Reporter: Noverius Laoli | Editor: Noverius Laoli
KONTAN.CO.ID - JAKARTA. Charlie Munger, wakil ketua Berkshire Hathaway sekaligus rekan dekat Warren Buffett, pernah mengingatkan satu hal penting bagi investor: jika tidak siap menghadapi penurunan nilai portofolio hingga 50%, maka jangan berharap memperoleh hasil investasi yang luar biasa.
Aturan ini terdengar sederhana, tapi menjadi ujian terberat bagi siapa pun yang ingin serius berinvestasi di saham jangka panjang.
Dalam wawancara dengan BBC pada 2009, Munger menyebut bahwa investor yang tidak bisa tetap tenang menghadapi penurunan 50% dalam harga saham dua atau tiga kali dalam satu abad “tidak layak menjadi pemegang saham biasa” dan hanya akan mendapatkan hasil medioker.
Baca Juga: 5 Strategi Investasi Buffett untuk Portofolio Tahan Banting
Contohnya nyata pada krisis keuangan global 2008, ketika saham Berkshire Hathaway sempat anjlok lebih dari separuh nilainya, nasib serupa dialami banyak perusahaan besar lainnya.
Taylor Kovar, CEO 11 Financial, menegaskan bahwa penurunan tajam seperti itu adalah bagian alami dari investasi.
“Kalau ingin menikmati pertumbuhan jangka panjang, Anda harus siap bertahan ketika pasar bergejolak,” ujarnya kepada Investopedia, seperti dikutip Senin (20/10/2025).
Munger dan para ahli sepakat, banyak investor gagal karena tidak siap menghadapi gejolak besar.
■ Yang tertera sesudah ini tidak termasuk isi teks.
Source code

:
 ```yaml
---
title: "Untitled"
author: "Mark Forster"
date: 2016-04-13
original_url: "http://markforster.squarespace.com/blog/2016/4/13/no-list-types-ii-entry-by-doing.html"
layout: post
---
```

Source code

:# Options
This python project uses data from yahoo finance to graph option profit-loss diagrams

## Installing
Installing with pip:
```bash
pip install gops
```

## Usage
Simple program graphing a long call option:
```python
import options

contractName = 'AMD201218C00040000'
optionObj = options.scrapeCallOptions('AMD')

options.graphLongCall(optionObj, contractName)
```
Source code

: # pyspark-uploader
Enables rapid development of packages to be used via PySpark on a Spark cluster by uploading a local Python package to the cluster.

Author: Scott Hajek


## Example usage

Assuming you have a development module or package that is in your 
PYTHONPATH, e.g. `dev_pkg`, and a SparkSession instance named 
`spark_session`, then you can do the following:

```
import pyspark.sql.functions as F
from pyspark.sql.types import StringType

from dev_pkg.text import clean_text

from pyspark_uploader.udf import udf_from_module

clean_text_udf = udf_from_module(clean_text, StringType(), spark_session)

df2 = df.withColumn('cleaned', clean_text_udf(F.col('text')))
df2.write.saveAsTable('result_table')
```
Saham-saham unggulan seperti Amazon, Apple, hingga Berkshire Hathaway sendiri pernah merosot hingga 50%, namun kemudian kembali bangkit.
Baca Juga: Daftar Saham Unggulan Warren Buffett dan Strategi Investasinya
Masalahnya, sebagian besar investor justru panik dan menjual saat harga jatuh, sehingga kehilangan kesempatan saat pasar pulih.
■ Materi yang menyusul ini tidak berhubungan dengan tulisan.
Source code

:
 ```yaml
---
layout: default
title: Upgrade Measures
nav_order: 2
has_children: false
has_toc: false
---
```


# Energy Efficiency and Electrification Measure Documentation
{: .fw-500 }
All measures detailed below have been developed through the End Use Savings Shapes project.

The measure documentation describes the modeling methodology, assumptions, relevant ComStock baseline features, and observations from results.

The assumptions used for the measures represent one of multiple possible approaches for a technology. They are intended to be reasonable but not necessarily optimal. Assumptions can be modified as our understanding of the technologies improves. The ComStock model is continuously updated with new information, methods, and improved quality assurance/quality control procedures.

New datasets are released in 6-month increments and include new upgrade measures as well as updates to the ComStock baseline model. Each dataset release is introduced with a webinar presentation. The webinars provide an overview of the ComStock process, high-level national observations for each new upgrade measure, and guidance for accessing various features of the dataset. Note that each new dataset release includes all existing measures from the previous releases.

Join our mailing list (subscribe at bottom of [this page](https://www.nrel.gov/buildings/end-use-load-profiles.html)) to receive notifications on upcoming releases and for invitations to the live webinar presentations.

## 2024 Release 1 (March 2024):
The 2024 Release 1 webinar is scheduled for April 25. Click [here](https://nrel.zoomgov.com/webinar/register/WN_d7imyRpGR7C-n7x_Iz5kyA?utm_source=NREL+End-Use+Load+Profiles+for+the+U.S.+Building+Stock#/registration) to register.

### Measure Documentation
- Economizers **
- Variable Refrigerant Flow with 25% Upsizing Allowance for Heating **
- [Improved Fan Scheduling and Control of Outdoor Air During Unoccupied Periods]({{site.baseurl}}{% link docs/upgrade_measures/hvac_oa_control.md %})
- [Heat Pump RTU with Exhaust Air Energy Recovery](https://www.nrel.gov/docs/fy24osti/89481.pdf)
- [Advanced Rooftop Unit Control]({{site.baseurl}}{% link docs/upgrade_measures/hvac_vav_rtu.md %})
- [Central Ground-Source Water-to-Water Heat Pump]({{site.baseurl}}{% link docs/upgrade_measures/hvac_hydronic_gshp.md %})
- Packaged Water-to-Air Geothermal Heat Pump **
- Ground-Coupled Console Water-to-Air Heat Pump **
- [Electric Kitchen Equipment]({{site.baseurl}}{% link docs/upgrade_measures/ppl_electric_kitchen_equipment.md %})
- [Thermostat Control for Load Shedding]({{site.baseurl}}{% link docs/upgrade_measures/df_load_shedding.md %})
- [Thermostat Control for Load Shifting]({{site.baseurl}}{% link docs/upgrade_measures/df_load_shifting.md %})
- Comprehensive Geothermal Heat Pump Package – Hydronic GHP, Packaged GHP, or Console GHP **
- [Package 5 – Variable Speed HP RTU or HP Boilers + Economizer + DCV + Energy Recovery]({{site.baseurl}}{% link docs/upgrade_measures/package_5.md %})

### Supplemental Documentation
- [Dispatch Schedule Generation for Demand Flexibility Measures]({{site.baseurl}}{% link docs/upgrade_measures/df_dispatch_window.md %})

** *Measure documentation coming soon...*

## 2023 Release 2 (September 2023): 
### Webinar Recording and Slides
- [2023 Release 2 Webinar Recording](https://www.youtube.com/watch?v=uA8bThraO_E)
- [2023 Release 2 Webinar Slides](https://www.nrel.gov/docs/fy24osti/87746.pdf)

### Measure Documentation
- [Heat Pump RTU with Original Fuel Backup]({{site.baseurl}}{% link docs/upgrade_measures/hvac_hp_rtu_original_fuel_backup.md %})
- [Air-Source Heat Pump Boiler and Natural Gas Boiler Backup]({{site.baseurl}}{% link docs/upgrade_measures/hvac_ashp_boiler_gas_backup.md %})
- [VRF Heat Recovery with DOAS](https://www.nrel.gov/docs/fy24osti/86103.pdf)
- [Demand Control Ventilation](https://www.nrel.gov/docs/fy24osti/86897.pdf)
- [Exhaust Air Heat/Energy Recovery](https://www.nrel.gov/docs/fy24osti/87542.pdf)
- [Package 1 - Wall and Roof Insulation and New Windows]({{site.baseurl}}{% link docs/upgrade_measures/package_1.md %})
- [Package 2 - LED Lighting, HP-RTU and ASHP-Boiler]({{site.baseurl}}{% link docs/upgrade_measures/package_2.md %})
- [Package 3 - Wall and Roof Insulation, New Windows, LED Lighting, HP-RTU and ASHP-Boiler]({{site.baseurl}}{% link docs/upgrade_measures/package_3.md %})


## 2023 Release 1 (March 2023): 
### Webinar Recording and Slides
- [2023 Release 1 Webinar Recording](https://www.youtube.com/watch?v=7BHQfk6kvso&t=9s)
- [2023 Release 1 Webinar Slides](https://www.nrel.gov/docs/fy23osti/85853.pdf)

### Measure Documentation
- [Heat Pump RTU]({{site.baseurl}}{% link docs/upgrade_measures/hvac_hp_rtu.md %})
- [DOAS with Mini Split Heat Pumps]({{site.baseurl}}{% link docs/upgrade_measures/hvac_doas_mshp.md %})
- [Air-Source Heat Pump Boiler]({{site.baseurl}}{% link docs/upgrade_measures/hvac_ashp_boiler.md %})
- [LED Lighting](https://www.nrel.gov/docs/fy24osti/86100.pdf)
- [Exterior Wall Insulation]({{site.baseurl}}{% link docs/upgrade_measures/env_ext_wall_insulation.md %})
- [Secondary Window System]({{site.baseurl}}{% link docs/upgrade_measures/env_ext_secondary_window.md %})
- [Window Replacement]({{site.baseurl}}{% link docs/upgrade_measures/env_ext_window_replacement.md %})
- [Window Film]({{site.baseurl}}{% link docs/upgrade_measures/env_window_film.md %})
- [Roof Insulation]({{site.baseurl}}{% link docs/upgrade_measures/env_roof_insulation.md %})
Kovar menekankan pentingnya persiapan. Investor perlu memastikan tak ada satu investasi pun yang bisa merusak seluruh portofolio, menjaga likuiditas agar tak terpaksa menjual di waktu buruk, dan memiliki rencana sebelum pasar berfluktuasi.
Menurutnya, keputusan bertahan atau keluar dari saham saat harga turun harus didasari pada fundamental perusahaan.
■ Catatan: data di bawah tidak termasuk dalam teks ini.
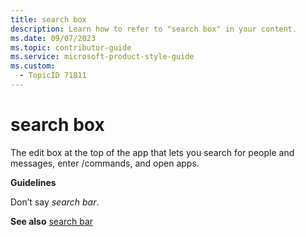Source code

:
 ```yaml
---
title: search box
description: Learn how to refer to "search box" in your content.
ms.date: 09/07/2023
ms.topic: contributor-guide
ms.service: microsoft-product-style-guide
ms.custom:
  - TopicID 71811
---
```



# search box

The edit box at the top of the app that lets you search for people and messages, enter /commands, and open apps.  

**Guidelines**  

Don’t say *search bar*.  

**See also** [search bar](~/teams-style-guide/a-z-word-list/c/command-box.md)  

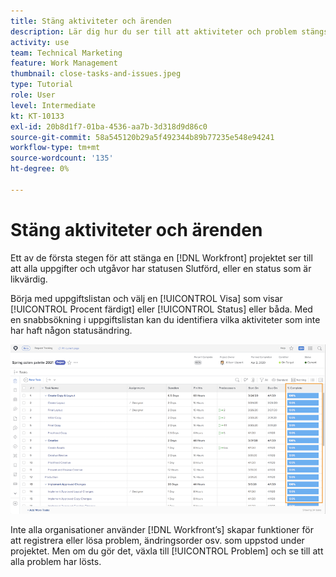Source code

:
 ```yaml
---
title: Stäng aktiviteter och ärenden
description: Lär dig hur du ser till att aktiviteter och problem stängs innan du stänger ett projekt i [!DNL  Workfront].
activity: use
team: Technical Marketing
feature: Work Management
thumbnail: close-tasks-and-issues.jpeg
type: Tutorial
role: User
level: Intermediate
kt: KT-10133
exl-id: 20b8d1f7-01ba-4536-aa7b-3d318d9d86c0
source-git-commit: 58a545120b29a5f492344b89b77235e548e94241
workflow-type: tm+mt
source-wordcount: '135'
ht-degree: 0%

---
```


# Stäng aktiviteter och ärenden

Ett av de första stegen för att stänga en [!DNL Workfront] projektet ser till att alla uppgifter och utgåvor har statusen Slutförd, eller en status som är likvärdig.

Börja med uppgiftslistan och välj en [!UICONTROL Visa] som visar [!UICONTROL Procent färdigt] eller [!UICONTROL Status] eller båda. Med en snabbsökning i uppgiftslistan kan du identifiera vilka aktiviteter som inte har haft någon statusändring.

![Projektvisning [!UICONTROL Procent färdigt] kolumn](assets/planner-fund-close-tasks-and-issues.png)

Inte alla organisationer använder [!DNL Workfront’s] skapar funktioner för att registrera eller lösa problem, ändringsorder osv. som uppstod under projektet. Men om du gör det, växla till [!UICONTROL Problem] och se till att alla problem har lösts.

<!---
learn more
Update task status
Issue statuses
--->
“Jika kepemimpinan dan neracanya tetap kuat, penurunan bisa jadi peluang beli. Tapi kalau dasarnya sudah berubah, mungkin saatnya keluar,” katanya.
Bagi Munger, terlalu berhati-hati juga berisiko. Menghindari saham demi keamanan jangka pendek sering kali membuat investor gagal mengimbangi inflasi dan kehilangan peluang membangun kekayaan jangka panjang.
Baca Juga: 10 Saham Unggulan Warren Buffett di 2025
Bermain aman bisa melindungi dari kerugian sesaat, tetapi juga berarti melewatkan kebangkitan besar pasar.
Aturan 50% Munger bukan sekadar nasihat, melainkan ujian mental bagi investor sejati. Sejarah menunjukkan, bahkan perusahaan terbaik pun pernah jatuh dalam. Namun mereka yang bertahan justru menikmati hasil terbesar.
Investor yang siap menghadapi badai pasar dan memiliki ketahanan emosional akan lebih mampu memetik pertumbuhan jangka panjang yang berkelanjutan.